Se parte de una distinción fundamental entre brevedad (noción que pertenece al dominio de la enunciación) y texto breve o corto (noción que refiere el carácter dimensional de la escritura). Para ello, se examina la obra del escritor argentino Andrés Rivera (1928), maestro de la escritura breve, austera y reticente en la literatura argentina contemporánea, aunque la materia más relevante de su ficción tenga que ver con los grandes relatos de la historia política argentina de los siglos XIX y XX.
La obra se centra en los principales momentos históricos que la producción de Rivera recoge, aborda la decepción subjetiva y el desencanto histórico que caracterizan su literatura, y centra la atención en los procedimientos textuales que poseen el efecto de desviar la organización sintáctica tanto de la materia narrativa como de la oracional.
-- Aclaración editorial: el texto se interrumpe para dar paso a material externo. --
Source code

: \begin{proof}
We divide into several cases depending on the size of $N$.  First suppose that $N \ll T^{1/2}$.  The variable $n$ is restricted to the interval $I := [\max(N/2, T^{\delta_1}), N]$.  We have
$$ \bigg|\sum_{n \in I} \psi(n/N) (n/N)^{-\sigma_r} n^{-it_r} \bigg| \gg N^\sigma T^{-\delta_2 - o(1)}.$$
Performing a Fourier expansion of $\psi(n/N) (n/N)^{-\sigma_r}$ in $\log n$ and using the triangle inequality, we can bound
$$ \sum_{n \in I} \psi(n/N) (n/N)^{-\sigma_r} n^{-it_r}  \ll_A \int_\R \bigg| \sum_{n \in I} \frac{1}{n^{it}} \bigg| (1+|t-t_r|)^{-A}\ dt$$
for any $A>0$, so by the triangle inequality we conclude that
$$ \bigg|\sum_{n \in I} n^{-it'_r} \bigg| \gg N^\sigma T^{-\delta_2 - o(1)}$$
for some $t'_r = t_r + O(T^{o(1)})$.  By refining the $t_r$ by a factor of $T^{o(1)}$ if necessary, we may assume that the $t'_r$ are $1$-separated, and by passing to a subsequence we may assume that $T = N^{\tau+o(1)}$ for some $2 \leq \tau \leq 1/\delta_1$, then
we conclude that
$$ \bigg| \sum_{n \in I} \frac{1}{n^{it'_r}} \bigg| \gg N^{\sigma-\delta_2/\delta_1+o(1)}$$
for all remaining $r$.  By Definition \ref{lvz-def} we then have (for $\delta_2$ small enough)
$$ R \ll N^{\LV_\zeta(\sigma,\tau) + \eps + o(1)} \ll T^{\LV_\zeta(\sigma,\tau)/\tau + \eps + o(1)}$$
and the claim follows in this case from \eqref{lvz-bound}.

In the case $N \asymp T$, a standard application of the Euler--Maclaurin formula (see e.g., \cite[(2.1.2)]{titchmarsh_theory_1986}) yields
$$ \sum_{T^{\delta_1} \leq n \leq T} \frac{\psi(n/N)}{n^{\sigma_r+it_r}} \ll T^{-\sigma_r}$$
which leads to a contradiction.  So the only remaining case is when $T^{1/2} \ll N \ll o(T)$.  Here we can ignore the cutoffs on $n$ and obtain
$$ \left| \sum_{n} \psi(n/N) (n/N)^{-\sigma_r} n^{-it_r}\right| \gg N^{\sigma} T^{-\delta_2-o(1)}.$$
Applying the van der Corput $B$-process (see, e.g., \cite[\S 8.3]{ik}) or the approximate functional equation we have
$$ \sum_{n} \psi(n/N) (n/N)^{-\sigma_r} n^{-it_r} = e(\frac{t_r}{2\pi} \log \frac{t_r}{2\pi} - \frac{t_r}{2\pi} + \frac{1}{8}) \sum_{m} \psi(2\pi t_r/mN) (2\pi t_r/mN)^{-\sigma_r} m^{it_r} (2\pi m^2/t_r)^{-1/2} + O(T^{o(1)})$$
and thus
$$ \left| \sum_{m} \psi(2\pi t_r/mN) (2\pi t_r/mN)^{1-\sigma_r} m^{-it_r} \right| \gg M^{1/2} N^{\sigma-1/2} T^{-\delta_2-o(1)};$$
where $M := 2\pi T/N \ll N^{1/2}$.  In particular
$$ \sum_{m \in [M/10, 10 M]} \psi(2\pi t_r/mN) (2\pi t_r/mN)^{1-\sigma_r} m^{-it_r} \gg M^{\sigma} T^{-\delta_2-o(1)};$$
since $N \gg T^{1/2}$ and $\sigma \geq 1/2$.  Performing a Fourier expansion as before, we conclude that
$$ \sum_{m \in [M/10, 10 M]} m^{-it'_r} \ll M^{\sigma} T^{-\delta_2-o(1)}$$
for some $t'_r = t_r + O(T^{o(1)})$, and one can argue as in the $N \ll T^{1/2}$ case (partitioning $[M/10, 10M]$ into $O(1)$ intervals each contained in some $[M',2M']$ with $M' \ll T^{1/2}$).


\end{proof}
De esta manera, se analizan las marcas de un estilo constituido principalmente por diversos procedimientos de digresión narrativa y de corte textual mediante los cuales el universo ficcional y el espacio textual de la obra de Rivera dan cuenta de lo histórico-político y, también, de una concepción de lo literario como desaliento interpretativo estrechamente asociado a la negatividad como recurso ideológico que horada la escritura.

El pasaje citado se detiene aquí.